J.P.Morgan economist Michael S Hanson wrote in a note to clients that the latest data suggest that inflationary pressure rose over the second quarter of the year. Hanson pointed out that the three-month annualized rate of core PCE inflation climbed to 2.6% last month, up from 2% in May, which itself was revised higher from a previous 1.7%. “All told, progress toward bringing both wage and price growth down to levels consistent with the Fed’s price stability mandate has stalled recently,” Hanson wrote, adding that the data confirm that “tariffs are starting to pass through more significantly to consumers.”
The data also presents a challenge for the Federal Reserve, which held interest rates steady yesterday despite continuing calls from President Donald Trump to lower rates. Fed policymakers must decide how to move forward in the face of conflicting economic signals. The labor market has shown signs of cooling, which would normally prompt the Fed to lower rates to stimulate economic activity, but inflation remains above the Fed’s 2% target and could head higher because of Trump’s tariffs, which would suggest that rates should stay high. Fed officials must also try to determine whether any pricing pressure from the tariffs is a one-time phenomenon or spirals into a longer-lasting problem. The Fed’s Board of Governors is already divided, with two members dissenting from yesterday’s decision to keep rates where they have been for a fifth straight meeting.

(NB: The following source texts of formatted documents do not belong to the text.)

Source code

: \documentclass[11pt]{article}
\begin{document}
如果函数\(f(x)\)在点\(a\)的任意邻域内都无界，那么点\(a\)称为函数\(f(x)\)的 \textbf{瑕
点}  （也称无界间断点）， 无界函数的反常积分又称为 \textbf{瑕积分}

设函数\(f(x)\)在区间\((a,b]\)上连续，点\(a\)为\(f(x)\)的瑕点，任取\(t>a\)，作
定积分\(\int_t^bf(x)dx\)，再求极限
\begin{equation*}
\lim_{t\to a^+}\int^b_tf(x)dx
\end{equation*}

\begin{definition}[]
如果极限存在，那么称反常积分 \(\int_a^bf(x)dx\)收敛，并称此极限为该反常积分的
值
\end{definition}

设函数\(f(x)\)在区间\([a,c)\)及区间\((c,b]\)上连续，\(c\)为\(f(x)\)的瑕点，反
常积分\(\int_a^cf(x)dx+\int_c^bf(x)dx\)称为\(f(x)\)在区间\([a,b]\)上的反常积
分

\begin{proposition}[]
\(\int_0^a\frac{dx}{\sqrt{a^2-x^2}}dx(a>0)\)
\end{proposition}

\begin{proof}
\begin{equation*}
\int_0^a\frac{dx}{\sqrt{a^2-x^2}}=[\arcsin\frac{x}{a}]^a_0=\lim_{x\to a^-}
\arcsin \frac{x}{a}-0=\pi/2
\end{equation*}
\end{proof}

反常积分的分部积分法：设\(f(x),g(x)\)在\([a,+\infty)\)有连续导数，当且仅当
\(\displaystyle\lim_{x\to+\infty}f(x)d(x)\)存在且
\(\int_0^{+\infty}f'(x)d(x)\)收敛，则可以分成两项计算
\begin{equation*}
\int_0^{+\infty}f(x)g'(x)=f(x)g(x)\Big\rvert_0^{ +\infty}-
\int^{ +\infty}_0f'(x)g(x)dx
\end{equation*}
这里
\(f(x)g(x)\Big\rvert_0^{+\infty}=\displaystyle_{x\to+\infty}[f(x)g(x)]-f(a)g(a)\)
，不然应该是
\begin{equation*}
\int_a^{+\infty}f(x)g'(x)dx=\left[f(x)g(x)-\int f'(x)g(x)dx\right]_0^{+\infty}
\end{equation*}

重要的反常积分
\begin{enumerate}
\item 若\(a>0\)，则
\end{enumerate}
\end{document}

“The above-target rise in core PCE prices in June, upward revisions to previous months’ data and the sharp rise in core goods inflation will do little to ease the Fed’s concerns about tariff-driven inflation,” Harry Chambers, an economist at Capital Economics, wrote in a research note Thursday. “If these pressures persist, as we expect, a September cut looks unlikely.”
Chambers notes, though, that while inflation pressures are strong, other elements of Thursday’s report provide ammunition to Fed officials who are ready to cut rates. Consumer spending ticked up 0.1% in inflation-adjusted terms, and personal income was flat after factoring in inflation. Economists see U.S. consumers becoming more cautious and facing further risks ahead.
“I think we’re seeing modest growth in consumer spending,” Gus Faucher, chief economist of The PNC Financial Services Group, told CNN. “The economy has definitely downshifted over the past year; we’re seeing slower job growth, slower income growth and along with that is coming slower consumer spending growth.”
What’s next: Economists will be looking closely at tomorrow's jobs report, focused on both the health of the labor market and details about workers’ hours and earnings.